Stream data from archives using the streamly library.
Please see the README on GitHub at https://github.com/shlok/streamly-archive#readme
streamly-archive
Stream data from archives (tar, tar.gz, zip, or any other format supported by libarchive) using the Haskell streamly library.
Requirements
Install libarchive on your system.
- Debian Linux:
sudo apt-get install libarchive-dev
. - macOS:
brew install libarchive
.
Quick start
{-# LANGUAGE ScopedTypeVariables #-}
{-# LANGUAGE TypeApplications #-}
module Main where
import Crypto.Hash (hashFinalize, hashInit, hashUpdate)
import Crypto.Hash.Algorithms (SHA256)
import Data.ByteString (ByteString)
import Data.Function ((&))
import Data.Maybe (fromJust, fromMaybe)
import Data.Void (Void)
import qualified Streamly.Data.Fold as F
import qualified Streamly.Data.Stream.Prelude as S
import Streamly.External.Archive
( Header,
groupByHeader,
headerPathName,
readArchive,
)
import Streamly.Internal.Data.Fold.Type (Fold (Fold), Step (Partial))
import Streamly.Internal.Data.Unfold.Type (Unfold)
main :: IO ()
main = do
-- Obtain an unfold for the archive.
-- For each entry in the archive, we will get a Header followed
-- by zero or more ByteStrings containing chunks of file data.

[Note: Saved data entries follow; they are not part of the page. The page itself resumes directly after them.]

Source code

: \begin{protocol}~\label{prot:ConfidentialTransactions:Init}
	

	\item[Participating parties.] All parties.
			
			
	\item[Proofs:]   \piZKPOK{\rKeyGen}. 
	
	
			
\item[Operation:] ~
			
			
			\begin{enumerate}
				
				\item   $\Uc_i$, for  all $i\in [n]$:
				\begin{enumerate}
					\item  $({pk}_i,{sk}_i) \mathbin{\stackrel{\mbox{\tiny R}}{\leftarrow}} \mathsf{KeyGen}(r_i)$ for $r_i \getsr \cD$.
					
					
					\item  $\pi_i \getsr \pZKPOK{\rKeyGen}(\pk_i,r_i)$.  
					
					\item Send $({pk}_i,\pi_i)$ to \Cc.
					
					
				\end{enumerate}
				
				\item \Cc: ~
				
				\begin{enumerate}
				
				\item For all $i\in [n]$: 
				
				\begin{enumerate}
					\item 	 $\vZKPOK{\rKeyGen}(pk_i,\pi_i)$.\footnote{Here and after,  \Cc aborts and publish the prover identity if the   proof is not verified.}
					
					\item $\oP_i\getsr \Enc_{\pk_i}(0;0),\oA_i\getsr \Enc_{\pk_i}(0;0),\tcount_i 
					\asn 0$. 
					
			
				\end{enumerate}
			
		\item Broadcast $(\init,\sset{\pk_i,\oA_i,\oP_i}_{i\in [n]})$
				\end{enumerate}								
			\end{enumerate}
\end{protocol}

let unf :: Unfold IO Void (Either Header ByteString) =
readArchive "/path/to/archive.tar.gz"
-- Create a fold for converting each entry (which, as we saw
-- above, is a Left followed by zero or more Rights) into a
-- path and corresponding SHA-256 hash (Nothing for no data).
let entryFold :: Fold IO (Either Header ByteString) (String, Maybe String) =
Fold
( \(mpath, mctx) e ->
case e of
Left h -> do
mpath' <- headerPathName h
return $ Partial (mpath', mctx)
Right bs ->
return $
Partial
( mpath,
Just . (`hashUpdate` bs) $
fromMaybe (hashInit @SHA256) mctx
)
)
(return $ Partial (Nothing, Nothing))
( \(mpath, mctx) ->
return
( show $ fromJust mpath,
show . hashFinalize <$> mctx
)
)
-- Execute the stream, grouping at the headers (the Lefts) using the
-- above fold, and output the paths and SHA-256 hashes along the way.
S.unfold unf undefined
& groupByHeader entryFold
& S.mapM print
& S.fold F.drain
Benchmarks
See ./bench/README.md
. We find on our machine† that (1) reading an archive using this library is just as fast as using plain Haskell IO
code; and that (2) both are somewhere between 1.7x (large files) and 2.5x (many 1-byte files) slower than C.
The former fulfills the promise of streamly and stream fusion. The differences to C are presumably explained by the marshalling of data into the Haskell world and are currently small enough for our purposes.
† April 2023; Linode; Debian 11, Dedicated 32GB: 16 CPU, 640GB Storage, 32GB RAM.